## WORKING DATA:
-- Opening Marker --

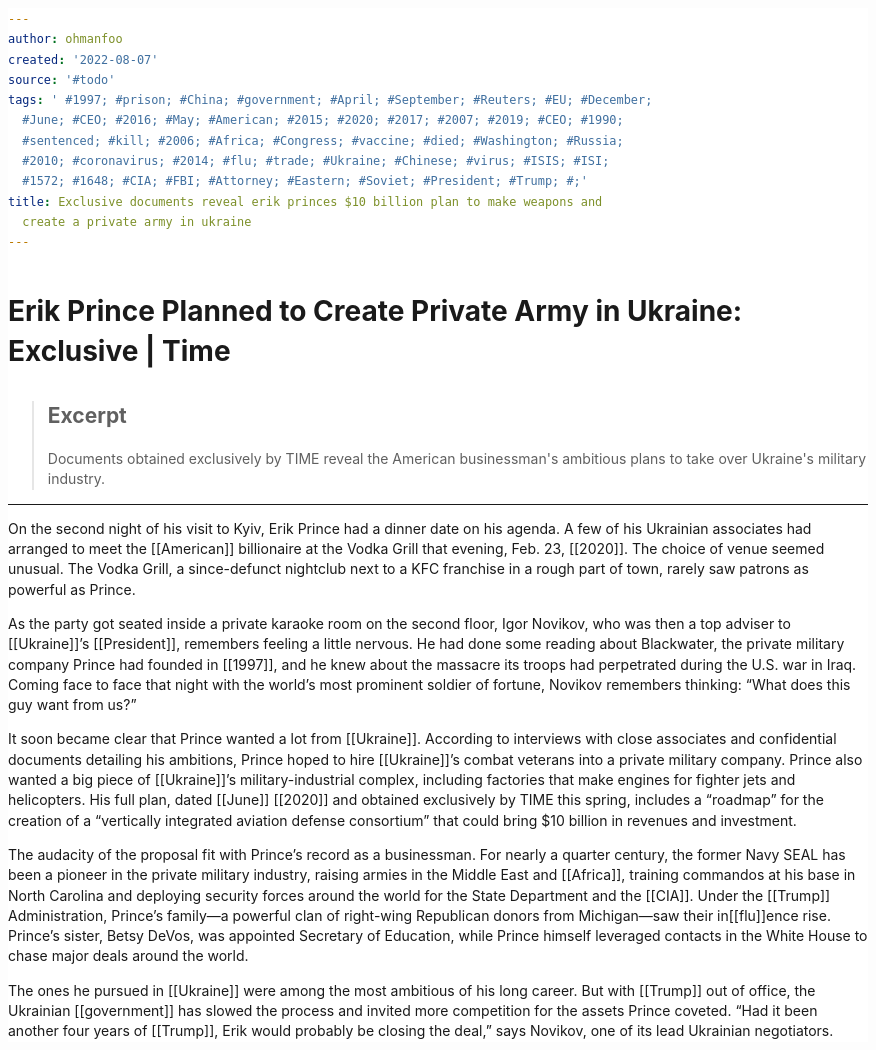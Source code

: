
 ```yaml
---
author: ohmanfoo
created: '2022-08-07'
source: '#todo'
tags: ' #1997; #prison; #China; #government; #April; #September; #Reuters; #EU; #December;
  #June; #CEO; #2016; #May; #American; #2015; #2020; #2017; #2007; #2019; #CEO; #1990;
  #sentenced; #kill; #2006; #Africa; #Congress; #vaccine; #died; #Washington; #Russia;
  #2010; #coronavirus; #2014; #flu; #trade; #Ukraine; #Chinese; #virus; #ISIS; #ISI;
  #1572; #1648; #CIA; #FBI; #Attorney; #Eastern; #Soviet; #President; #Trump; #;'
title: Exclusive documents reveal erik princes $10 billion plan to make weapons and
  create a private army in ukraine
---
```


# Erik Prince Planned to Create Private Army in Ukraine: Exclusive | Time

> ## Excerpt
> Documents obtained exclusively by TIME reveal the American businessman's ambitious plans to take over Ukraine's military industry.

---
On the second night of his visit to Kyiv, Erik Prince had a dinner date on his agenda. A few of his Ukrainian associates had arranged to meet the [[American]] billionaire at the Vodka Grill that evening, Feb. 23, [[2020]]. The choice of venue seemed unusual. The Vodka Grill, a since-defunct nightclub next to a KFC franchise in a rough part of town, rarely saw patrons as powerful as Prince.

As the party got seated inside a private karaoke room on the second floor, Igor Novikov, who was then a top adviser to [[Ukraine]]’s [[President]], remembers feeling a little nervous. He had done some reading about Blackwater, the private military company Prince had founded in [[1997]], and he knew about the massacre its troops had perpetrated during the U.S. war in Iraq. Coming face to face that night with the world’s most prominent soldier of fortune, Novikov remembers thinking: “What does this guy want from us?”

It soon became clear that Prince wanted a lot from [[Ukraine]]. According to interviews with close associates and confidential documents detailing his ambitions, Prince hoped to hire [[Ukraine]]’s combat veterans into a private military company. Prince also wanted a big piece of [[Ukraine]]’s military-industrial complex, including factories that make engines for fighter jets and helicopters. His full plan, dated [[June]] [[2020]] and obtained exclusively by TIME this spring, includes a “roadmap” for the creation of a “vertically integrated aviation defense consortium” that could bring $10 billion in revenues and investment.

The audacity of the proposal fit with Prince’s record as a businessman. For nearly a quarter century, the former Navy SEAL has been a pioneer in the private military industry, raising armies in the Middle East and [[Africa]], training commandos at his base in North Carolina and deploying security forces around the world for the State Department and the [[CIA]]. Under the [[Trump]] Administration, Prince’s family—a powerful clan of right-wing Republican donors from Michigan—saw their in[[flu]]ence rise. Prince’s sister, Betsy DeVos, was appointed Secretary of Education, while Prince himself leveraged contacts in the White House to chase major deals around the world.

The ones he pursued in [[Ukraine]] were among the most ambitious of his long career. But with [[Trump]] out of office, the Ukrainian [[government]] has slowed the process and invited more competition for the assets Prince coveted. “Had it been another four years of [[Trump]], Erik would probably be closing the deal,” says Novikov, one of its lead Ukrainian negotiators.
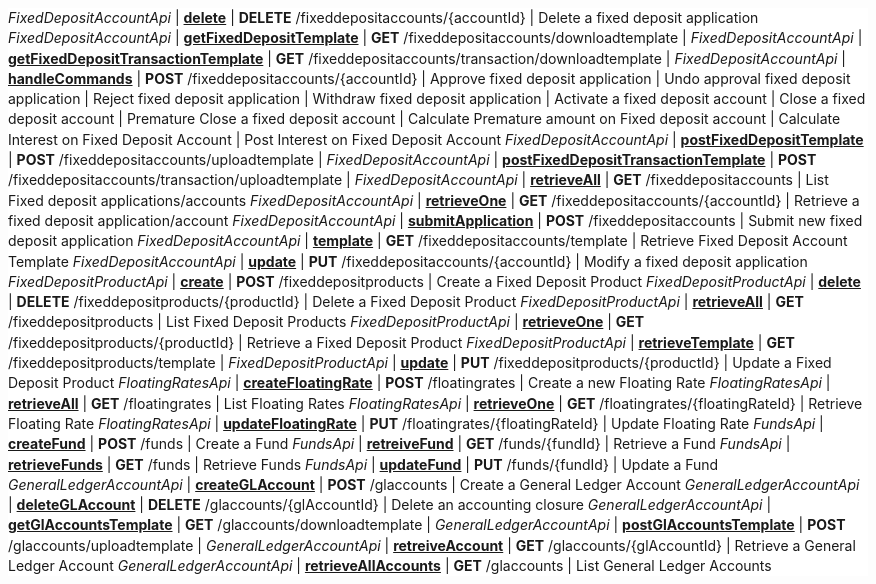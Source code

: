 *FixedDepositAccountApi* | [**delete**](docs/FixedDepositAccountApi.md#delete) | **DELETE** /fixeddepositaccounts/{accountId} | Delete a fixed deposit application
*FixedDepositAccountApi* | [**getFixedDepositTemplate**](docs/FixedDepositAccountApi.md#getFixedDepositTemplate) | **GET** /fixeddepositaccounts/downloadtemplate | 
*FixedDepositAccountApi* | [**getFixedDepositTransactionTemplate**](docs/FixedDepositAccountApi.md#getFixedDepositTransactionTemplate) | **GET** /fixeddepositaccounts/transaction/downloadtemplate | 
*FixedDepositAccountApi* | [**handleCommands**](docs/FixedDepositAccountApi.md#handleCommands) | **POST** /fixeddepositaccounts/{accountId} | Approve fixed deposit application | Undo approval fixed deposit application | Reject fixed deposit application | Withdraw fixed deposit application | Activate a fixed deposit account | Close a fixed deposit account | Premature Close a fixed deposit account | Calculate Premature amount on Fixed deposit account | Calculate Interest on Fixed Deposit Account | Post Interest on Fixed Deposit Account
*FixedDepositAccountApi* | [**postFixedDepositTemplate**](docs/FixedDepositAccountApi.md#postFixedDepositTemplate) | **POST** /fixeddepositaccounts/uploadtemplate | 
*FixedDepositAccountApi* | [**postFixedDepositTransactionTemplate**](docs/FixedDepositAccountApi.md#postFixedDepositTransactionTemplate) | **POST** /fixeddepositaccounts/transaction/uploadtemplate | 
*FixedDepositAccountApi* | [**retrieveAll**](docs/FixedDepositAccountApi.md#retrieveAll) | **GET** /fixeddepositaccounts | List Fixed deposit applications/accounts
*FixedDepositAccountApi* | [**retrieveOne**](docs/FixedDepositAccountApi.md#retrieveOne) | **GET** /fixeddepositaccounts/{accountId} | Retrieve a fixed deposit application/account
*FixedDepositAccountApi* | [**submitApplication**](docs/FixedDepositAccountApi.md#submitApplication) | **POST** /fixeddepositaccounts | Submit new fixed deposit application
*FixedDepositAccountApi* | [**template**](docs/FixedDepositAccountApi.md#template) | **GET** /fixeddepositaccounts/template | Retrieve Fixed Deposit Account Template
*FixedDepositAccountApi* | [**update**](docs/FixedDepositAccountApi.md#update) | **PUT** /fixeddepositaccounts/{accountId} | Modify a fixed deposit application
*FixedDepositProductApi* | [**create**](docs/FixedDepositProductApi.md#create) | **POST** /fixeddepositproducts | Create a Fixed Deposit Product
*FixedDepositProductApi* | [**delete**](docs/FixedDepositProductApi.md#delete) | **DELETE** /fixeddepositproducts/{productId} | Delete a Fixed Deposit Product
*FixedDepositProductApi* | [**retrieveAll**](docs/FixedDepositProductApi.md#retrieveAll) | **GET** /fixeddepositproducts | List Fixed Deposit Products
*FixedDepositProductApi* | [**retrieveOne**](docs/FixedDepositProductApi.md#retrieveOne) | **GET** /fixeddepositproducts/{productId} | Retrieve a Fixed Deposit Product
*FixedDepositProductApi* | [**retrieveTemplate**](docs/FixedDepositProductApi.md#retrieveTemplate) | **GET** /fixeddepositproducts/template | 
*FixedDepositProductApi* | [**update**](docs/FixedDepositProductApi.md#update) | **PUT** /fixeddepositproducts/{productId} | Update a Fixed Deposit Product
*FloatingRatesApi* | [**createFloatingRate**](docs/FloatingRatesApi.md#createFloatingRate) | **POST** /floatingrates | Create a new Floating Rate
*FloatingRatesApi* | [**retrieveAll**](docs/FloatingRatesApi.md#retrieveAll) | **GET** /floatingrates | List Floating Rates
*FloatingRatesApi* | [**retrieveOne**](docs/FloatingRatesApi.md#retrieveOne) | **GET** /floatingrates/{floatingRateId} | Retrieve Floating Rate
*FloatingRatesApi* | [**updateFloatingRate**](docs/FloatingRatesApi.md#updateFloatingRate) | **PUT** /floatingrates/{floatingRateId} | Update Floating Rate
*FundsApi* | [**createFund**](docs/FundsApi.md#createFund) | **POST** /funds | Create a Fund
*FundsApi* | [**retreiveFund**](docs/FundsApi.md#retreiveFund) | **GET** /funds/{fundId} | Retrieve a Fund
*FundsApi* | [**retrieveFunds**](docs/FundsApi.md#retrieveFunds) | **GET** /funds | Retrieve Funds
*FundsApi* | [**updateFund**](docs/FundsApi.md#updateFund) | **PUT** /funds/{fundId} | Update a Fund
*GeneralLedgerAccountApi* | [**createGLAccount**](docs/GeneralLedgerAccountApi.md#createGLAccount) | **POST** /glaccounts | Create a General Ledger Account
*GeneralLedgerAccountApi* | [**deleteGLAccount**](docs/GeneralLedgerAccountApi.md#deleteGLAccount) | **DELETE** /glaccounts/{glAccountId} | Delete an accounting closure
*GeneralLedgerAccountApi* | [**getGlAccountsTemplate**](docs/GeneralLedgerAccountApi.md#getGlAccountsTemplate) | **GET** /glaccounts/downloadtemplate | 
*GeneralLedgerAccountApi* | [**postGlAccountsTemplate**](docs/GeneralLedgerAccountApi.md#postGlAccountsTemplate) | **POST** /glaccounts/uploadtemplate | 
*GeneralLedgerAccountApi* | [**retreiveAccount**](docs/GeneralLedgerAccountApi.md#retreiveAccount) | **GET** /glaccounts/{glAccountId} | Retrieve a General Ledger Account
*GeneralLedgerAccountApi* | [**retrieveAllAccounts**](docs/GeneralLedgerAccountApi.md#retrieveAllAccounts) | **GET** /glaccounts | List General Ledger Accounts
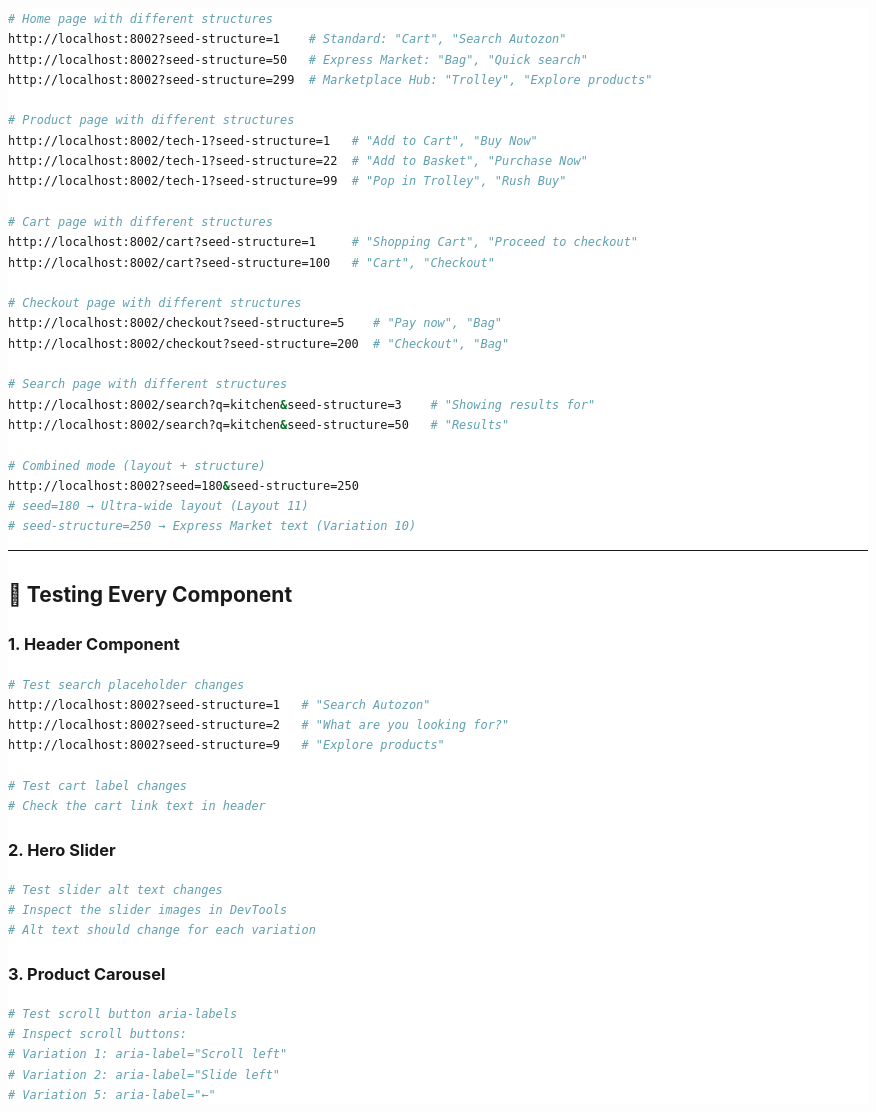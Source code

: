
 ```bash
# Home page with different structures
http://localhost:8002?seed-structure=1    # Standard: "Cart", "Search Autozon"
http://localhost:8002?seed-structure=50   # Express Market: "Bag", "Quick search"
http://localhost:8002?seed-structure=299  # Marketplace Hub: "Trolley", "Explore products"

# Product page with different structures
http://localhost:8002/tech-1?seed-structure=1   # "Add to Cart", "Buy Now"
http://localhost:8002/tech-1?seed-structure=22  # "Add to Basket", "Purchase Now"
http://localhost:8002/tech-1?seed-structure=99  # "Pop in Trolley", "Rush Buy"

# Cart page with different structures
http://localhost:8002/cart?seed-structure=1     # "Shopping Cart", "Proceed to checkout"
http://localhost:8002/cart?seed-structure=100   # "Cart", "Checkout"

# Checkout page with different structures
http://localhost:8002/checkout?seed-structure=5    # "Pay now", "Bag"
http://localhost:8002/checkout?seed-structure=200  # "Checkout", "Bag"

# Search page with different structures
http://localhost:8002/search?q=kitchen&seed-structure=3    # "Showing results for"
http://localhost:8002/search?q=kitchen&seed-structure=50   # "Results"

# Combined mode (layout + structure)
http://localhost:8002?seed=180&seed-structure=250
# seed=180 → Ultra-wide layout (Layout 11)
# seed-structure=250 → Express Market text (Variation 10)
```

---

## 🧪 Testing Every Component

### **1. Header Component**
```bash
# Test search placeholder changes
http://localhost:8002?seed-structure=1   # "Search Autozon"
http://localhost:8002?seed-structure=2   # "What are you looking for?"
http://localhost:8002?seed-structure=9   # "Explore products"

# Test cart label changes
# Check the cart link text in header
```

### **2. Hero Slider**
```bash
# Test slider alt text changes
# Inspect the slider images in DevTools
# Alt text should change for each variation
```

### **3. Product Carousel**
```bash
# Test scroll button aria-labels
# Inspect scroll buttons:
# Variation 1: aria-label="Scroll left"
# Variation 2: aria-label="Slide left"
# Variation 5: aria-label="←"
```
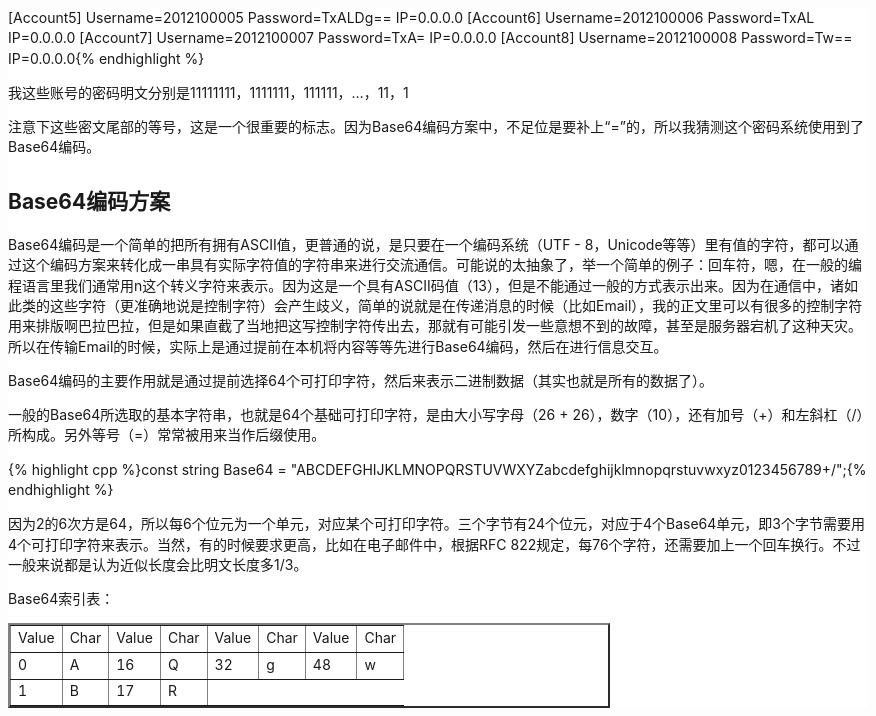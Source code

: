 [Account5]
Username=2012100005
Password=TxALDg==
IP=0.0.0.0
[Account6]
Username=2012100006
Password=TxAL
IP=0.0.0.0
[Account7]
Username=2012100007
Password=TxA=
IP=0.0.0.0
[Account8]
Username=2012100008
Password=Tw==
IP=0.0.0.0{% endhighlight %}

我这些账号的密码明文分别是11111111，1111111，111111，…，11，1

注意下这些密文尾部的等号，这是一个很重要的标志。因为Base64编码方案中，不足位是要补上“=”的，所以我猜测这个密码系统使用到了Base64编码。

## Base64编码方案

Base64编码是一个简单的把所有拥有ASCII值，更普通的说，是只要在一个编码系统（UTF - 8，Unicode等等）里有值的字符，都可以通过这个编码方案来转化成一串具有实际字符值的字符串来进行交流通信。可能说的太抽象了，举一个简单的例子：回车符，嗯，在一般的编程语言里我们通常用n这个转义字符来表示。因为这是一个具有ASCII码值（13），但是不能通过一般的方式表示出来。因为在通信中，诸如此类的这些字符（更准确地说是控制字符）会产生歧义，简单的说就是在传递消息的时候（比如Email），我的正文里可以有很多的控制字符用来排版啊巴拉巴拉，但是如果直截了当地把这写控制字符传出去，那就有可能引发一些意想不到的故障，甚至是服务器宕机了这种天灾。所以在传输Email的时候，实际上是通过提前在本机将内容等等先进行Base64编码，然后在进行信息交互。

Base64编码的主要作用就是通过提前选择64个可打印字符，然后来表示二进制数据（其实也就是所有的数据了）。

一般的Base64所选取的基本字符串，也就是64个基础可打印字符，是由大小写字母（26 + 26），数字（10），还有加号（+）和左斜杠（/）所构成。另外等号（=）常常被用来当作后缀使用。

{% highlight cpp %}const string Base64 = "ABCDEFGHIJKLMNOPQRSTUVWXYZabcdefghijklmnopqrstuvwxyz0123456789+/";{% endhighlight %}

因为2的6次方是64，所以每6个位元为一个单元，对应某个可打印字符。三个字节有24个位元，对应于4个Base64单元，即3个字节需要用4个可打印字符来表示。当然，有的时候要求更高，比如在电子邮件中，根据RFC 822规定，每76个字符，还需要加上一个回车换行。不过一般来说都是认为近似长度会比明文长度多1/3。

Base64索引表：

<table style="width: 602px;" border="2" cellspacing="0" cellpadding="2">
<tbody>
<tr>
<td valign="top">Value</td>
<td valign="top">Char</td>
<td valign="top">Value</td>
<td valign="top">Char</td>
<td valign="top">Value</td>
<td valign="top">Char</td>
<td valign="top">Value</td>
<td valign="top">Char</td>
</tr>
<tr>
<td valign="top">0</td>
<td valign="top">A</td>
<td valign="top">16</td>
<td valign="top">Q</td>
<td valign="top">32</td>
<td valign="top">g</td>
<td valign="top">48</td>
<td valign="top">w</td>
</tr>
<tr>
<td valign="top">1</td>
<td valign="top">B</td>
<td valign="top">17</td>
<td valign="top">R</td>
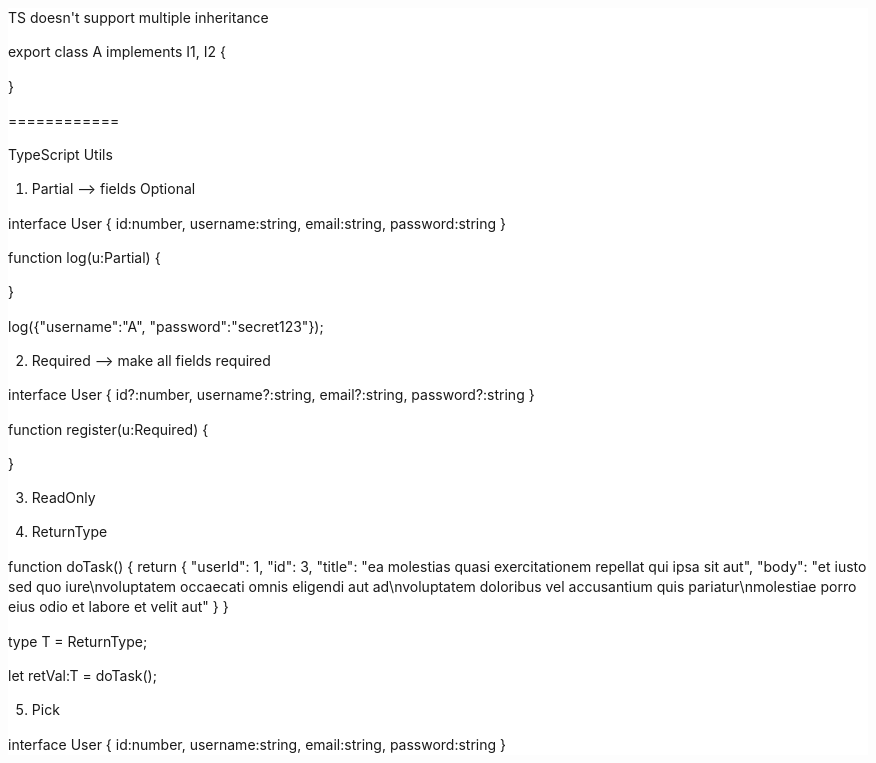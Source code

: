 TS doesn't support multiple inheritance

export class A implements I1, I2 {

}

============

TypeScript Utils
1) Partial --> fields Optional

interface User {
    id:number,
    username:string,
    email:string,
    password:string
}

function log(u:Partial<User>) {

}

log({"username":"A", "password":"secret123"});

2) Required --> make all fields required


interface User {
    id?:number,
    username?:string,
    email?:string,
    password?:string
}

function register(u:Required<User>) {

}

3) ReadOnly

4) ReturnType

function doTask() {
    return {
        "userId": 1,
        "id": 3,
        "title": "ea molestias quasi exercitationem repellat qui ipsa sit aut",
        "body": "et iusto sed quo iure\nvoluptatem occaecati omnis eligendi aut ad\nvoluptatem doloribus vel accusantium quis pariatur\nmolestiae porro eius odio et labore et velit aut"
        }
}

type T = ReturnType<typeof doTask>;

let retVal:T = doTask();

5) Pick

interface User {
    id:number,
    username:string,
    email:string,
    password:string
}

-- Closing Marker --

Begin at the line that has "Delete a Fixed Deposit Product" in the entries above; stop after the line that has "Fixed Deposit Products". Transcribe exactly those lines and no others.

*FixedDepositProductApi* | [**delete**](docs/FixedDepositProductApi.md#delete) | **DELETE** /fixeddepositproducts/{productId} | Delete a Fixed Deposit Product
*FixedDepositProductApi* | [**retrieveAll**](docs/FixedDepositProductApi.md#retrieveAll) | **GET** /fixeddepositproducts | List Fixed Deposit Products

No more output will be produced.